Protests across the Middle East against far-right Koran burning
Thousands joined protests in several predominantly Muslim countries on Friday to condemn the recent desecration of a copy of the Koran by far-right activists in Sweden and the Netherlands.
Demonstrations in Pakistan, Iraq and Lebanon ended with people dispersing peacefully. In Islamabad, the police stopped some crowds that tried to march towards the Swedish embassy.
In Beirut, around 200 angry protesters burned the flags of Sweden and the Netherlands outside the blue-domed Mohammed Al-Amin Mosque in Beirut’s central Martyr Square.

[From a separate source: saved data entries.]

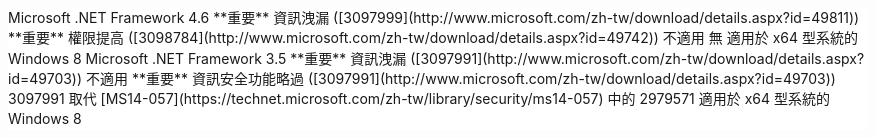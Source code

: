 </td>
<td style="border:1px solid black;">
Microsoft .NET Framework 4.6

</td>
<td style="border:1px solid black;">
**重要**  
資訊洩漏  
([3097999](http://www.microsoft.com/zh-tw/download/details.aspx?id=49811))

</td>
<td style="border:1px solid black;">
**重要**  
權限提高  
([3098784](http://www.microsoft.com/zh-tw/download/details.aspx?id=49742))

</td>
<td style="border:1px solid black;">
不適用

</td>
<td style="border:1px solid black;">
無

</td>
</tr>
<tr>
<td style="border:1px solid black;">
適用於 x64 型系統的 Windows 8

</td>
<td style="border:1px solid black;">
Microsoft .NET Framework 3.5

</td>
<td style="border:1px solid black;">
**重要**  
資訊洩漏  
([3097991](http://www.microsoft.com/zh-tw/download/details.aspx?id=49703))

</td>
<td style="border:1px solid black;">
不適用

</td>
<td style="border:1px solid black;">
**重要**  
資訊安全功能略過  
([3097991](http://www.microsoft.com/zh-tw/download/details.aspx?id=49703))

</td>
<td style="border:1px solid black;">
3097991 取代 [MS14-057](https://technet.microsoft.com/zh-tw/library/security/ms14-057) 中的 2979571

</td>
</tr>
<tr>
<td style="border:1px solid black;">
適用於 x64 型系統的 Windows 8
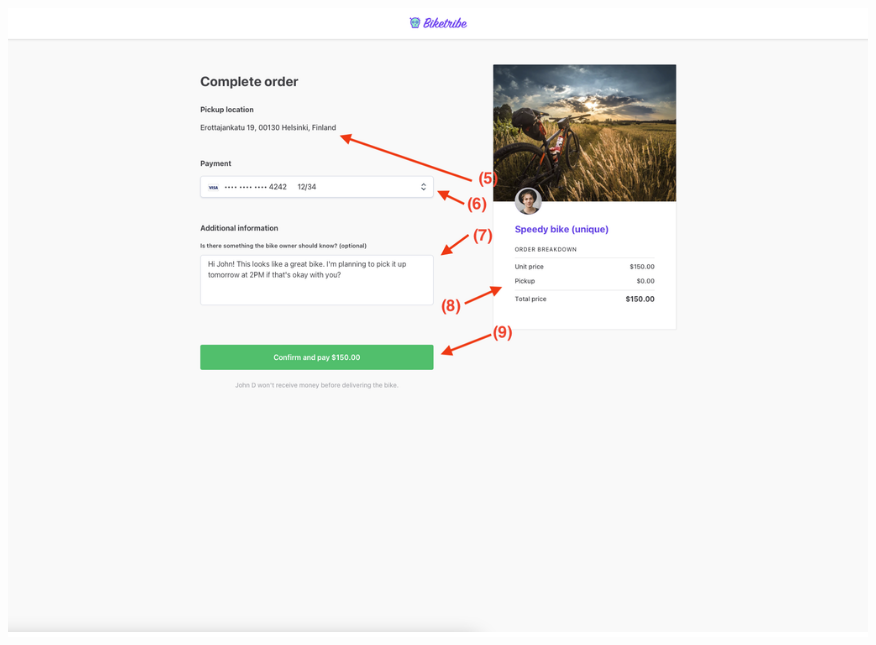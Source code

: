 ![Buyer choice pickup](./18-buyer-pickup-checkout.png)

</extrainfo>

<extrainfo title="Steps 10-11: Buyer checked out successfully">
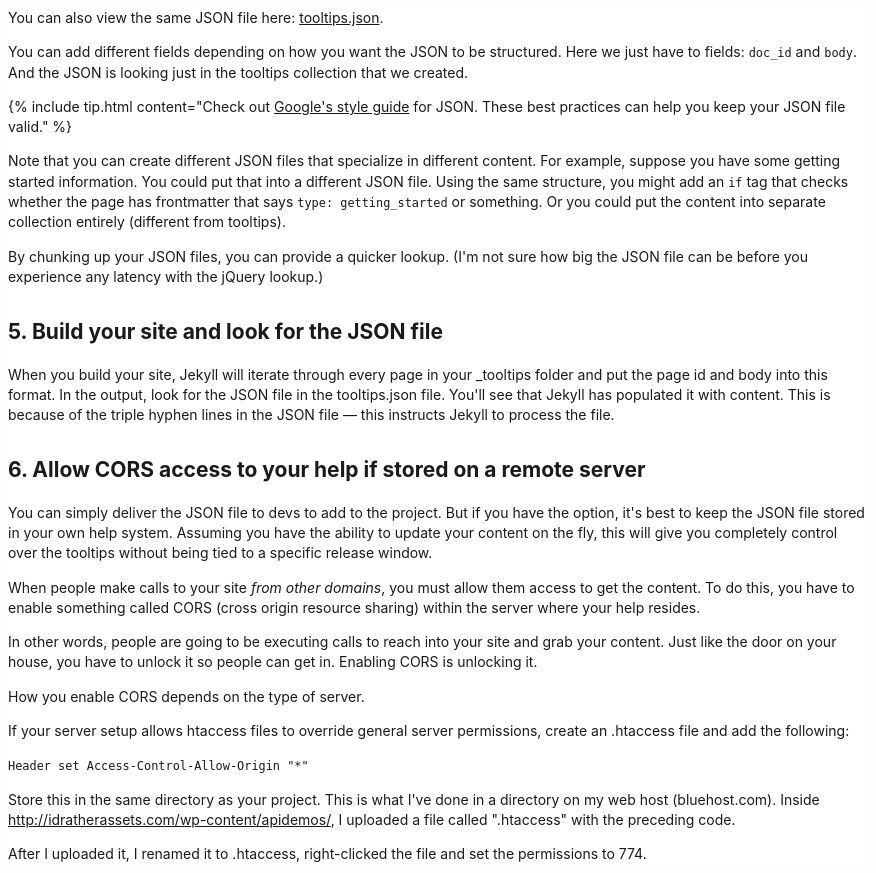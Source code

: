 You can also view the same JSON file here: <a target="_blank" rel="noopener" href="tooltips.json">tooltips.json</a>.

You can add different fields depending on how you want the JSON to be structured. Here we just have to fields: `doc_id` and `body`. And the JSON is looking just in the tooltips collection that we created.

{% include tip.html content="Check out [Google's style guide](https://google.github.io/styleguide/jsoncstyleguide.xml) for JSON. These best practices can help you keep your JSON file valid." %}

Note that you can create different JSON files that specialize in different content. For example, suppose you have some getting started information. You could put that into a different JSON file. Using the same structure, you might add an `if` tag that checks whether the page has frontmatter that says `type: getting_started` or something. Or you could put the content into separate collection entirely (different from tooltips).

By chunking up your JSON files, you can provide a quicker lookup. (I'm not sure how big the JSON file can be before you experience any latency with the jQuery lookup.)

## 5. Build your site and look for the JSON file

When you build your site, Jekyll will iterate through every page in your _tooltips folder and put the page id and body into this format. In the output, look for the JSON file in the tooltips.json file. You'll see that Jekyll has populated it with content. This is because of the triple hyphen lines in the JSON file &mdash; this instructs Jekyll to process the file.

## 6. Allow CORS access to your help if stored on a remote server

You can simply deliver the JSON file to devs to add to the project. But if you have the option, it's best to keep the JSON file stored in your own help system. Assuming you have the ability to update your content on the fly, this will give you completely control over the tooltips without being tied to a specific release window.

When people make calls to your site *from other domains*, you must allow them access to get the content. To do this, you have to enable something called CORS (cross origin resource sharing) within the server where your help resides.

In other words, people are going to be executing calls to reach into your site and grab your content. Just like the door on your house, you have to unlock it so people can get in. Enabling CORS is unlocking it.

How you enable CORS depends on the type of server.

If your server setup allows htaccess files to override general server permissions, create an .htaccess file and add the following:

```
Header set Access-Control-Allow-Origin "*"
```

Store this in the same directory as your project. This is what I've done in a directory on my web host (bluehost.com). Inside http://idratherassets.com/wp-content/apidemos/, I uploaded a file called ".htaccess" with the preceding code.

After I uploaded it, I renamed it to .htaccess, right-clicked the file and set the permissions to 774.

Earlier this month, a far-right activist from Denmark was given permission by the police to stage a protest outside the Turkish embassy in Stockholm where he burned the Koran, Islam’s holy book. Days later, Edwin Wagensveld, Dutch leader of the far-right Pegida movement in the Netherlands, tore pages out of a copy of the Koran near the Dutch parliament and stomped on the pages.
The measures outraged millions of Muslims around the world and sparked protests.
Swedish officials have stressed that freedom of speech is guaranteed by the Swedish constitution and gives people extensive rights to express their views publicly, although incitement to violence or hate speech is not allowed. Demonstrators must apply to the police for a permit for a public assembly. The police can refuse such permits only on exceptional grounds, such as risks to public safety.
Iraq’s powerful Shiite cleric Muqtada al-Sadr asked in comments released Friday whether freedom of speech means violating other people’s beliefs. He asked why “the burning of the gay rainbow flag does not represent free speech.”
The cleric added that burning the Koran “will bring divine wrath.” Hundreds of his followers gathered outside a mosque in Baghdad, waving copies of the Koran.